As the world's fourth-largest PC maker, Lenovo's core business was severely impacted during the global financial crisis, as corporate customers reduced IT spending to cut costs.
But the company's business has been on the rise since November last year, as robust demand from emerging markets and a series of cost-saving measures helped negate declining sales in mature markets.
Lenovo Chief Operating Officer Rory Read said it aims to sell "millions" of the phones over the next five years, and "tens of millions" after that.
Lenovo paid $200 million late last year to buy back its mobile phone assets that it had sold earlier to focus on PCs.
Yang said on Monday he believes that the company's new LePhone device, based on Google's Android system, will have a better position in China than Apple's popular iPhone and Research In Motion's Blackberry handset, as the new smartphone contains many domestic services provided by top local partners including Baidu Inc, Alibaba Group and Tencent Inc.

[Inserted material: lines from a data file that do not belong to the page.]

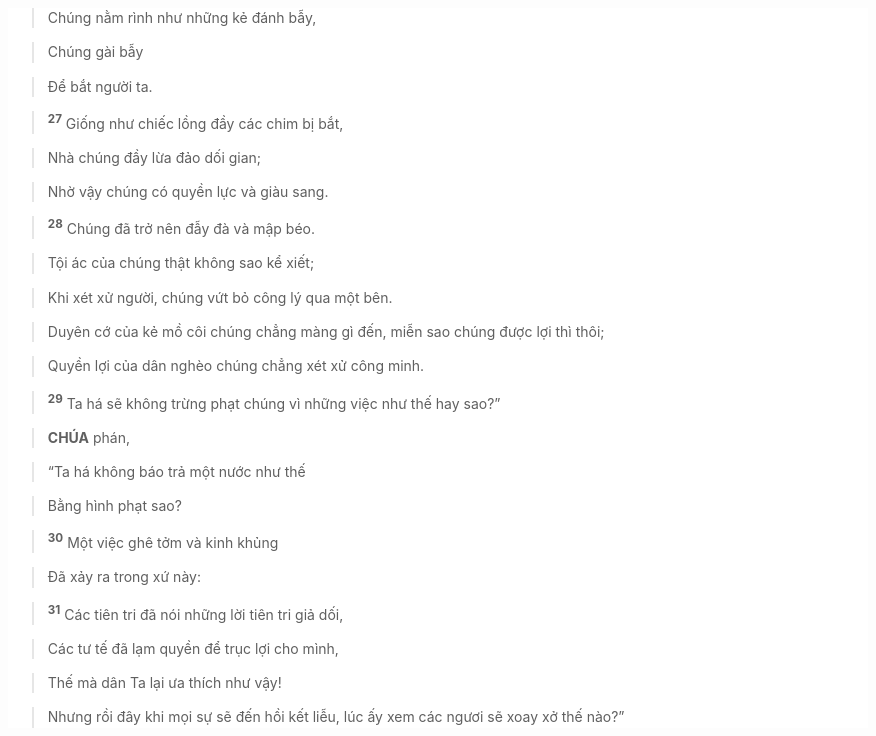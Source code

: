 
> Chúng nằm rình như những kẻ đánh bẫy,
>


> Chúng gài bẫy
>


> Để bắt người ta.
>


> <sup><b>27</b></sup> Giống như chiếc lồng đầy các chim bị bắt,
>


> Nhà chúng đầy lừa đảo dối gian;
>


> Nhờ vậy chúng có quyền lực và giàu sang.
>


> <sup><b>28</b></sup> Chúng đã trở nên đẫy đà và mập béo.
>


> Tội ác của chúng thật không sao kể xiết;
>


> Khi xét xử người, chúng vứt bỏ công lý qua một bên.
>


> Duyên cớ của kẻ mồ côi chúng chẳng màng gì đến, miễn sao chúng được lợi thì thôi;
>


> Quyền lợi của dân nghèo chúng chẳng xét xử công minh.
>


> <sup><b>29</b></sup> Ta há sẽ không trừng phạt chúng vì những việc như thế hay sao?”
>


> **CHÚA** phán,
>


> “Ta há không báo trả một nước như thế
>


> Bằng hình phạt sao?
>


> <sup><b>30</b></sup> Một việc ghê tởm và kinh khủng
>


> Đã xảy ra trong xứ này:
>


> <sup><b>31</b></sup> Các tiên tri đã nói những lời tiên tri giả dối,
>


> Các tư tế đã lạm quyền để trục lợi cho mình,
>


> Thế mà dân Ta lại ưa thích như vậy!
>


> Nhưng rồi đây khi mọi sự sẽ đến hồi kết liễu, lúc ấy xem các ngươi sẽ xoay xở thế nào?”
>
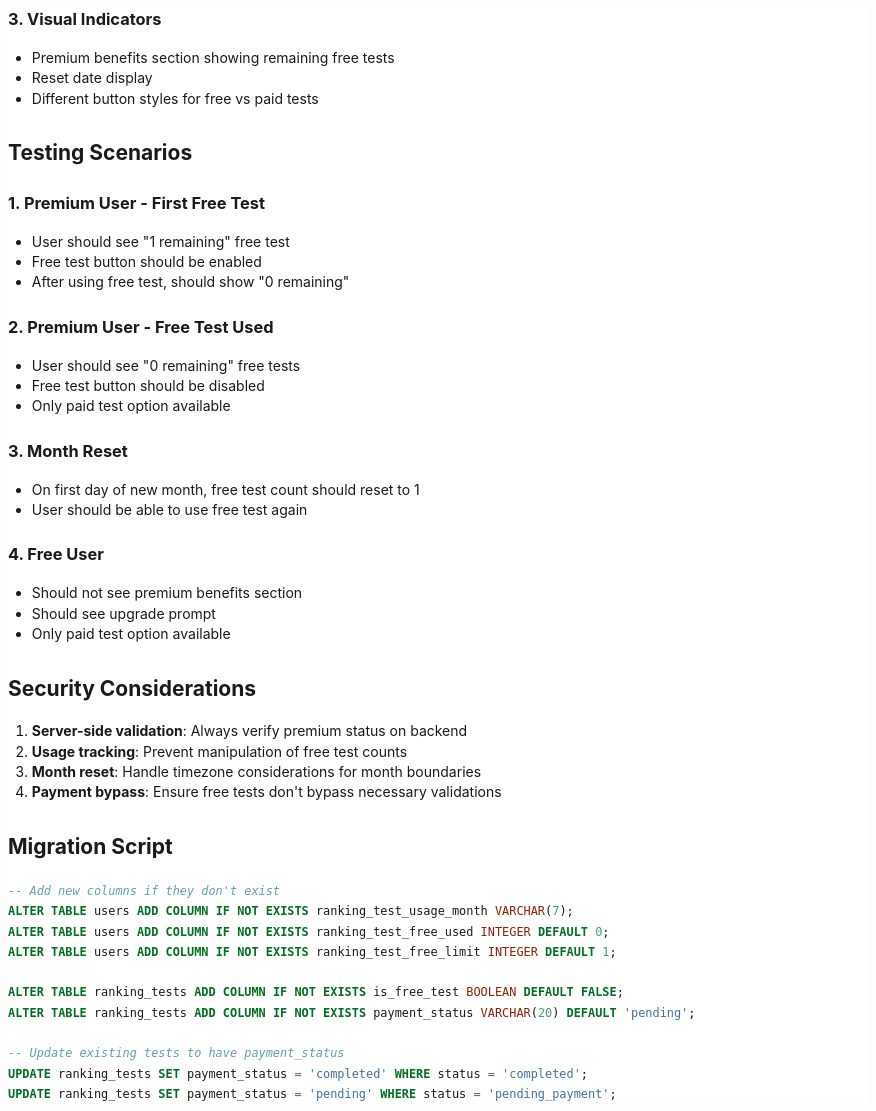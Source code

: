 ### 3. Visual Indicators
- Premium benefits section showing remaining free tests
- Reset date display
- Different button styles for free vs paid tests

## Testing Scenarios

### 1. Premium User - First Free Test
- User should see "1 remaining" free test
- Free test button should be enabled
- After using free test, should show "0 remaining"

### 2. Premium User - Free Test Used
- User should see "0 remaining" free tests
- Free test button should be disabled
- Only paid test option available

### 3. Month Reset
- On first day of new month, free test count should reset to 1
- User should be able to use free test again

### 4. Free User
- Should not see premium benefits section
- Should see upgrade prompt
- Only paid test option available

## Security Considerations

1. **Server-side validation**: Always verify premium status on backend
2. **Usage tracking**: Prevent manipulation of free test counts
3. **Month reset**: Handle timezone considerations for month boundaries
4. **Payment bypass**: Ensure free tests don't bypass necessary validations

## Migration Script

```sql
-- Add new columns if they don't exist
ALTER TABLE users ADD COLUMN IF NOT EXISTS ranking_test_usage_month VARCHAR(7);
ALTER TABLE users ADD COLUMN IF NOT EXISTS ranking_test_free_used INTEGER DEFAULT 0;
ALTER TABLE users ADD COLUMN IF NOT EXISTS ranking_test_free_limit INTEGER DEFAULT 1;

ALTER TABLE ranking_tests ADD COLUMN IF NOT EXISTS is_free_test BOOLEAN DEFAULT FALSE;
ALTER TABLE ranking_tests ADD COLUMN IF NOT EXISTS payment_status VARCHAR(20) DEFAULT 'pending';

-- Update existing tests to have payment_status
UPDATE ranking_tests SET payment_status = 'completed' WHERE status = 'completed';
UPDATE ranking_tests SET payment_status = 'pending' WHERE status = 'pending_payment';
```
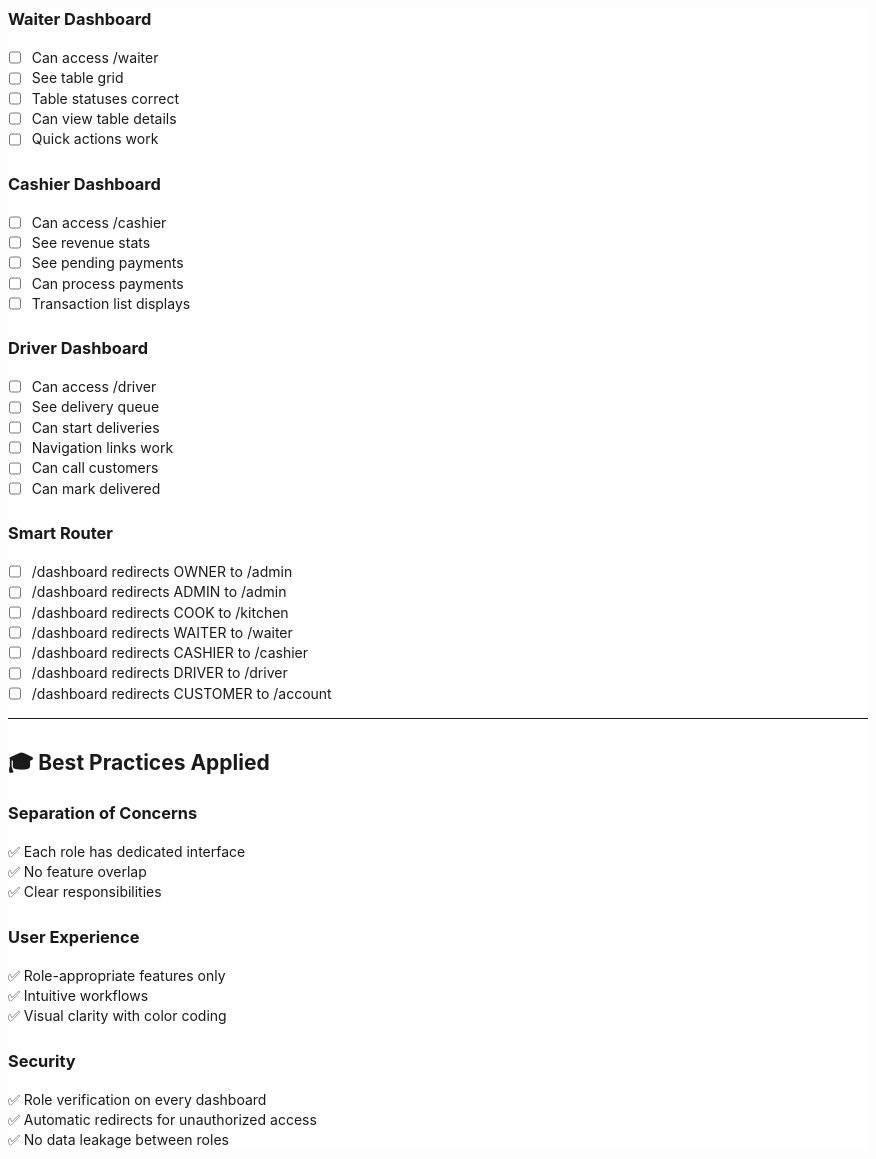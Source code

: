 ### Waiter Dashboard
- [ ] Can access /waiter
- [ ] See table grid
- [ ] Table statuses correct
- [ ] Can view table details
- [ ] Quick actions work

### Cashier Dashboard
- [ ] Can access /cashier
- [ ] See revenue stats
- [ ] See pending payments
- [ ] Can process payments
- [ ] Transaction list displays

### Driver Dashboard
- [ ] Can access /driver
- [ ] See delivery queue
- [ ] Can start deliveries
- [ ] Navigation links work
- [ ] Can call customers
- [ ] Can mark delivered

### Smart Router
- [ ] /dashboard redirects OWNER to /admin
- [ ] /dashboard redirects ADMIN to /admin
- [ ] /dashboard redirects COOK to /kitchen
- [ ] /dashboard redirects WAITER to /waiter
- [ ] /dashboard redirects CASHIER to /cashier
- [ ] /dashboard redirects DRIVER to /driver
- [ ] /dashboard redirects CUSTOMER to /account

---

## 🎓 Best Practices Applied

### Separation of Concerns
✅ Each role has dedicated interface  
✅ No feature overlap  
✅ Clear responsibilities  

### User Experience
✅ Role-appropriate features only  
✅ Intuitive workflows  
✅ Visual clarity with color coding  

### Security
✅ Role verification on every dashboard  
✅ Automatic redirects for unauthorized access  
✅ No data leakage between roles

He said the product, which will be sold cheaper than the iPhone, would also be available in overseas markets in the future.
Revenue of Lenovo rose 33 percent to $4.78 billion in the last quarter of 2009.
Liu Chuanzhi, chairman of Lenovo Group, said he believes Lenovo's robust growth will continue over the next three years, as the world economy recovers.
Lenovo first showcased the LePhone in Las Vegas in January. It also unveiled a new "smartbook" dubbed Skylight as well as a new notebook IdeaPad U1, which has a detachable screen.The company launched an online-application store earlier this week.
"Obviously Lenovo regards mobile devices as its next revenue generator, which is a future trend," said Simon Ye, an analyst from research firm Gartner Inc.
But it's still hard to predict how the new products will perform in the market, he said.